It is that very contradiction — the absurd married with the tragic — that makes The Good Lord Bird brilliant, though. No character better embodies this dichotomy than Hawke's John Brown. As the story's Holy Fool (Herman Melville thought he was "weird"), the preacher vacillates between spittle-flecked rages demanding the emancipation of every enslaved person in the nation, and a quiet, childlike naiveté ("it doesn't bother me giving you my special thing," he tells Onion in the first episode, obviously bothered). At other moments, Hawke plays the part with an almost Jack Sparrow-like swagger, muttering to himself as if he's off in his own reality.
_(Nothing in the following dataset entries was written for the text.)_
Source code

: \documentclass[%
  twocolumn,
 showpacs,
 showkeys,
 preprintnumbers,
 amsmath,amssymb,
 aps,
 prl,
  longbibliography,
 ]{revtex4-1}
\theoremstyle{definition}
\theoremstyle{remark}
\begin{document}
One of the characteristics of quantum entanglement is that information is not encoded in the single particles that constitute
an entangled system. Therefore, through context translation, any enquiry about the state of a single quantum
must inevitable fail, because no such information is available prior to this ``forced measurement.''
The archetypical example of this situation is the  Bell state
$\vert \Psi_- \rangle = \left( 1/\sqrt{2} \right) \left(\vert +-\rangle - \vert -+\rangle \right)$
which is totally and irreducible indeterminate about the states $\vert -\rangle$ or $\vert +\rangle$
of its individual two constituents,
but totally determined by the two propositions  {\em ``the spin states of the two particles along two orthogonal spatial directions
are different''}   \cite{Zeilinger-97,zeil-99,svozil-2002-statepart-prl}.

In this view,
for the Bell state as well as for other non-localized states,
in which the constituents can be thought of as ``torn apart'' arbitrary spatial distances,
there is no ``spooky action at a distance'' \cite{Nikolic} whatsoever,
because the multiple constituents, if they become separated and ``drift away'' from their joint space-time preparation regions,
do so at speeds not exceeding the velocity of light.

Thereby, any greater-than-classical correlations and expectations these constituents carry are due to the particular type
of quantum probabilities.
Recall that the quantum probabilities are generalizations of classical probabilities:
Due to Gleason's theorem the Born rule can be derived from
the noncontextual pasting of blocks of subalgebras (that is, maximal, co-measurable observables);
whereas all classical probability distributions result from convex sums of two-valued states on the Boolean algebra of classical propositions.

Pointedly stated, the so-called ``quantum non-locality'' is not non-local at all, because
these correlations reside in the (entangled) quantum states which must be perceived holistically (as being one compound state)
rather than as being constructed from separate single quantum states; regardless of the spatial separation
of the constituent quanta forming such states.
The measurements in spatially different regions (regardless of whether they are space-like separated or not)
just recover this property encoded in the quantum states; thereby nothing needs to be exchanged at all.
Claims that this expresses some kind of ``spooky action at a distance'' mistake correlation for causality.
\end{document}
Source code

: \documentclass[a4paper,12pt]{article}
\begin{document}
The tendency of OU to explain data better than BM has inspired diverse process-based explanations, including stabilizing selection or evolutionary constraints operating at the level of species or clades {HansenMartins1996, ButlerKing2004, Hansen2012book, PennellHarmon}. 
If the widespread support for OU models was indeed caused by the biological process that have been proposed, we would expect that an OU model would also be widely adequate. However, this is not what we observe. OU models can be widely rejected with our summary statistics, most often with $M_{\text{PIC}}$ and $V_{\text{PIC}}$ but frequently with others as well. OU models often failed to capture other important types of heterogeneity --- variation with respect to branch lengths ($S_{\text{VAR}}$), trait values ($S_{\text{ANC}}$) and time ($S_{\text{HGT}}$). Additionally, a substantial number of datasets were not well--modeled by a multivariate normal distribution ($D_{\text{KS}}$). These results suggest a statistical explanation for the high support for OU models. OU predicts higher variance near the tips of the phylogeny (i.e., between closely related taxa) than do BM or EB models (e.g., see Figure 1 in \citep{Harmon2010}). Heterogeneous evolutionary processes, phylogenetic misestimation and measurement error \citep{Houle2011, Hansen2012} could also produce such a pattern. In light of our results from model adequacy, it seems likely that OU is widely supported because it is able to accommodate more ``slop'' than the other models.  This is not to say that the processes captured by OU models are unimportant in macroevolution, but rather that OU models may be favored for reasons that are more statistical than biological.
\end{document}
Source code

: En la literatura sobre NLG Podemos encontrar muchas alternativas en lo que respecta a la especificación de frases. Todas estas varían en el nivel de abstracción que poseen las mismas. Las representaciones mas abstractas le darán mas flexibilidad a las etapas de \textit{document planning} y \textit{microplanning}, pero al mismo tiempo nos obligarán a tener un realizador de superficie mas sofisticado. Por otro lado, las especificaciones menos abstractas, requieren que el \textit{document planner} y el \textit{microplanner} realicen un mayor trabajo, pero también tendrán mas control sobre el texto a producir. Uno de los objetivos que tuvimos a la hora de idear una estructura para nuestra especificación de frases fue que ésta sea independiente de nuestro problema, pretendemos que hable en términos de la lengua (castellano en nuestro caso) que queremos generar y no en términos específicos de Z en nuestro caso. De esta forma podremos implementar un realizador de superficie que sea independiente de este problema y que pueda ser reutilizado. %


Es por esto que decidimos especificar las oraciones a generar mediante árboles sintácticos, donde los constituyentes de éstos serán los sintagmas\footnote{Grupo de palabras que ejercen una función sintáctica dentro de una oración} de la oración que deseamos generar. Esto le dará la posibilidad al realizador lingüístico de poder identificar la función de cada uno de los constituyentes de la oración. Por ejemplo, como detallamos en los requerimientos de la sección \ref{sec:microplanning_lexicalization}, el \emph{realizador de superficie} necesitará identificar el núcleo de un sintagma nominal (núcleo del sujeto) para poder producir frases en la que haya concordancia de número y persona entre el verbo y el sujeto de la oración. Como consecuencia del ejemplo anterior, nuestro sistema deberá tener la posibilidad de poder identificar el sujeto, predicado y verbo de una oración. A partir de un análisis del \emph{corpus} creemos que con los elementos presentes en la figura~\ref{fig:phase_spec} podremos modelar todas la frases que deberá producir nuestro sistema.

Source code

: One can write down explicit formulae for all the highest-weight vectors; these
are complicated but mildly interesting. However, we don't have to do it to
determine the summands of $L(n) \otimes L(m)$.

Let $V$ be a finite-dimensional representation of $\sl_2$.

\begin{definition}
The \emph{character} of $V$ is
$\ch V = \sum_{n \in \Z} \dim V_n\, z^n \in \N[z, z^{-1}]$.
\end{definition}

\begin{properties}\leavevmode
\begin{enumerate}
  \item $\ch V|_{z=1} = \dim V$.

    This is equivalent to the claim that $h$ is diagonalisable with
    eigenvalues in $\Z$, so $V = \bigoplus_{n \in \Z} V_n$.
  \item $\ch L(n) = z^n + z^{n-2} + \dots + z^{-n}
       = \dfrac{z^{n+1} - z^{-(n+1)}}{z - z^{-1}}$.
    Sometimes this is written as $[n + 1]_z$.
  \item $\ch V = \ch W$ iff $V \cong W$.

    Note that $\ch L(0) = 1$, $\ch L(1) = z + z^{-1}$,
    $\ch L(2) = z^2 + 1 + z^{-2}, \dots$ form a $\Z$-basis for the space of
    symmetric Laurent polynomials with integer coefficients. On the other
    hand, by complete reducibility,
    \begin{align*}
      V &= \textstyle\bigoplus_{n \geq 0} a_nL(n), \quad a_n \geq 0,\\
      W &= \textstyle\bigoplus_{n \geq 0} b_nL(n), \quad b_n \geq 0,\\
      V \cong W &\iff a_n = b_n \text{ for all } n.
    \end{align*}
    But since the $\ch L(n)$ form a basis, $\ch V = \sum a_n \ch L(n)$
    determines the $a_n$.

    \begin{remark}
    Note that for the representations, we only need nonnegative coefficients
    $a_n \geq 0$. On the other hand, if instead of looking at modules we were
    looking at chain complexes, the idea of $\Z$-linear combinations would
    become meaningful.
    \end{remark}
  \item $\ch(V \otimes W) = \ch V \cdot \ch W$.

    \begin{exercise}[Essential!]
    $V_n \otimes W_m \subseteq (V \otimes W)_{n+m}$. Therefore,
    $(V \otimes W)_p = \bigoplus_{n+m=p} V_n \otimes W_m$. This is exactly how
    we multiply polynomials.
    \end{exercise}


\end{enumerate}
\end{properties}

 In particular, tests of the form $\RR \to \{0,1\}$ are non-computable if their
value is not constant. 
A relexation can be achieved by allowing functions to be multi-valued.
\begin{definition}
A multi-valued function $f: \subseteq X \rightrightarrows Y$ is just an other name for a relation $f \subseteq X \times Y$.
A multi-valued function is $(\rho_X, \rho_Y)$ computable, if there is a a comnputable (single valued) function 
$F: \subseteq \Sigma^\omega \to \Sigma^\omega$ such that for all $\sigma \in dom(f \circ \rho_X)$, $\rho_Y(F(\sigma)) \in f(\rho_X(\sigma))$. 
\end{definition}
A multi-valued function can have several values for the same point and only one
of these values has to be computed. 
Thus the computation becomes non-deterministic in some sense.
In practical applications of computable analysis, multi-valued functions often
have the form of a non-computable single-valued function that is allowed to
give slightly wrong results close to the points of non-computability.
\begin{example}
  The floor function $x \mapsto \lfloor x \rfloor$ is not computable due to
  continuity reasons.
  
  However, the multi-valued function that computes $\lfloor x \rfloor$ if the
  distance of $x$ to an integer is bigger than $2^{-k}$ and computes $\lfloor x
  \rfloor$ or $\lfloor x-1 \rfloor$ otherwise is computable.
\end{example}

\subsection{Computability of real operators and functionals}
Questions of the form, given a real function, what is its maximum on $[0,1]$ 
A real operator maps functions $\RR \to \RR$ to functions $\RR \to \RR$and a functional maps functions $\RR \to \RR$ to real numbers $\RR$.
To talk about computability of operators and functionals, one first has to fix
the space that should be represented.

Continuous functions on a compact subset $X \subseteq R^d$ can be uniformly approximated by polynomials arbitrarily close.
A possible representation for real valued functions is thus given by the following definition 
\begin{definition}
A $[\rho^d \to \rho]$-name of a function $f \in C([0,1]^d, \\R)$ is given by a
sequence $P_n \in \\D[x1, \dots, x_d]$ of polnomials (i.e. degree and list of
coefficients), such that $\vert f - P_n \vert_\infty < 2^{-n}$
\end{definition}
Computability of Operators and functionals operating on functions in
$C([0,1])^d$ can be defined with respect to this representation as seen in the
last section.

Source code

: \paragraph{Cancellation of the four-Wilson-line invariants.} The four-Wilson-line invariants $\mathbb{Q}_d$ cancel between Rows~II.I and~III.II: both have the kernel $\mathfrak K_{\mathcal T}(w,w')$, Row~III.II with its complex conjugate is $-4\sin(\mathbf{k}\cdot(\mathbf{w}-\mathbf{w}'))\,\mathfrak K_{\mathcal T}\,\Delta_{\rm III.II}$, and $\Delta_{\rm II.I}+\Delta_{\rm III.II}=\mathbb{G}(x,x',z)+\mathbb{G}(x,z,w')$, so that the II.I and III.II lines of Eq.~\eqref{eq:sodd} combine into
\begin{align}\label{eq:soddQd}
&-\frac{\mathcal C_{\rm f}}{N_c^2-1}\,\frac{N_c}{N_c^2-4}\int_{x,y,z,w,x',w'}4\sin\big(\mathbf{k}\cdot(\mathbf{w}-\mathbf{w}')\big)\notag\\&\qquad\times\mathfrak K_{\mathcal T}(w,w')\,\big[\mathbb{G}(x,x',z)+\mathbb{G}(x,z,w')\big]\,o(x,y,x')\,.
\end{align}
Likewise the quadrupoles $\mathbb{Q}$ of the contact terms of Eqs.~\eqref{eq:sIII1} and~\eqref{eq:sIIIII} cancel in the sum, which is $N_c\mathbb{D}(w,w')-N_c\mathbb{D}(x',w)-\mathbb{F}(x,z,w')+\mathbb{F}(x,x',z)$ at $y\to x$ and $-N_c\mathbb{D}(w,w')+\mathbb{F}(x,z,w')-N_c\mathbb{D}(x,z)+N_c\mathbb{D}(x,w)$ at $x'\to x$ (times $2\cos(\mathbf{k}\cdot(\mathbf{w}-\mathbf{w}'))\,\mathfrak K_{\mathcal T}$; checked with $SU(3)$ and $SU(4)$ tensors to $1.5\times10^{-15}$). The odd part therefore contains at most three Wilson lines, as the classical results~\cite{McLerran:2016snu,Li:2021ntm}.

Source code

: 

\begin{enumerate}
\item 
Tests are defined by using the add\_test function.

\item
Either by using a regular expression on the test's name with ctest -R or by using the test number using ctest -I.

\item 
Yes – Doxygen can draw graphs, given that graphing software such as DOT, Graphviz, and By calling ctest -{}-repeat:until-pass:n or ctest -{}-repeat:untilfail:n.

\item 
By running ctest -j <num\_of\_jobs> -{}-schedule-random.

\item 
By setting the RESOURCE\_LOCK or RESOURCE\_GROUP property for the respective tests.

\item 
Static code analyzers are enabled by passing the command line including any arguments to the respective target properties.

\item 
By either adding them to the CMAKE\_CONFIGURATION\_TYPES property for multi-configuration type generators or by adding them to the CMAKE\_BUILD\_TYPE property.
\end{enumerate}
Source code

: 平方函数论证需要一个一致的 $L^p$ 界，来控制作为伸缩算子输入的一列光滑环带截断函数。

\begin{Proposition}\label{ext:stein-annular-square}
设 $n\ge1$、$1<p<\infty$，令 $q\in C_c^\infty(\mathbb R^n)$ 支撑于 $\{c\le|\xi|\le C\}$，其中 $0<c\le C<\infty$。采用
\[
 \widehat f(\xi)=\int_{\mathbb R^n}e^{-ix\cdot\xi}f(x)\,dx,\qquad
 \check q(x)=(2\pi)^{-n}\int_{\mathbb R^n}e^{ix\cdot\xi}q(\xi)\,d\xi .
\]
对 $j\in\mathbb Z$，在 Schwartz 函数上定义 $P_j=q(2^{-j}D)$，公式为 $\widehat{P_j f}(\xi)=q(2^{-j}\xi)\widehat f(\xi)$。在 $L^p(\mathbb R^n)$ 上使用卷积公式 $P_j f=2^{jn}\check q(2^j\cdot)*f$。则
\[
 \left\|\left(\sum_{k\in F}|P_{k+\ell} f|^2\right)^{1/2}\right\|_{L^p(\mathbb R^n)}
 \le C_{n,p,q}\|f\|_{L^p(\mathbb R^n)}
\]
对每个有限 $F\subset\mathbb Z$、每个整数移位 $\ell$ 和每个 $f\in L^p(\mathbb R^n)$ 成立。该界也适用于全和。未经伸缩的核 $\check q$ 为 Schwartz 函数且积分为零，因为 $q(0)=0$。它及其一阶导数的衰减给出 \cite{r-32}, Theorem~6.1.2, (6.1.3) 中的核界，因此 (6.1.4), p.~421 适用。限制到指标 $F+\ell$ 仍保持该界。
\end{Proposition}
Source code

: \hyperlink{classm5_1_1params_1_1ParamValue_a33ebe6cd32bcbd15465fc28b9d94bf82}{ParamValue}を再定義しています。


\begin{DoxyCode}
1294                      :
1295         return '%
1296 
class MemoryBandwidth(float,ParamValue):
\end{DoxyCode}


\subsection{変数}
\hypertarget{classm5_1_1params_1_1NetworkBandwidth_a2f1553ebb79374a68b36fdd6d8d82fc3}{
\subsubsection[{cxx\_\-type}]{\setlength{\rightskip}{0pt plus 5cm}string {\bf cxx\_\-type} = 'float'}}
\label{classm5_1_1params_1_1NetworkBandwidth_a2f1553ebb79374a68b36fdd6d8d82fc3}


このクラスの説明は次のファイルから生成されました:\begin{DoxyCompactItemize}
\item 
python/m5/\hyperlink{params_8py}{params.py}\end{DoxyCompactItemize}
But for all the comic relief — and there is plenty, The Big Lebowski's Jeff Bridges had even briefly been considered for the part — John Brown is at his core a complicated and tragic figure. The Good Lord Bird does not shy away from his unimaginable violence and bloodshed, nor his emotional burden. "Grief. That is my wealth. Grief," he tells Onion, after describing the deaths of nine of his children, though Hawke's tired, disheveled Brown carries the weight of that loss in every moment he's onscreen. And lest we forget our history, the series begins with the reminder that it is telling a story that will end with Brown's martyring, when he is hanged for treason.
There is an important distinction between humor and cartoonishness, and The Good Lord Bird navigates it well. The latter results from not having a deep enough understanding of one's characters and subject; the former, humor, is the opposite, a result of seeing, clear-eyed, that there is no other option for coping. In that regard, The Good Lord Bird does not hesitate to peer soberly into America's heart: a mass hanging in the second episode, set to Nina Simone's "I Shall Be Released," is especially upsetting. And though the passage of time has allowed for Brown's preachings of slavery as America's greatest sin to prove to be correct, there is a reminder, too, of how religion was twisted by pro-slavery forces to justify the practice. "If we whites are wrong," a different preacher prays at one point, "please forgive us."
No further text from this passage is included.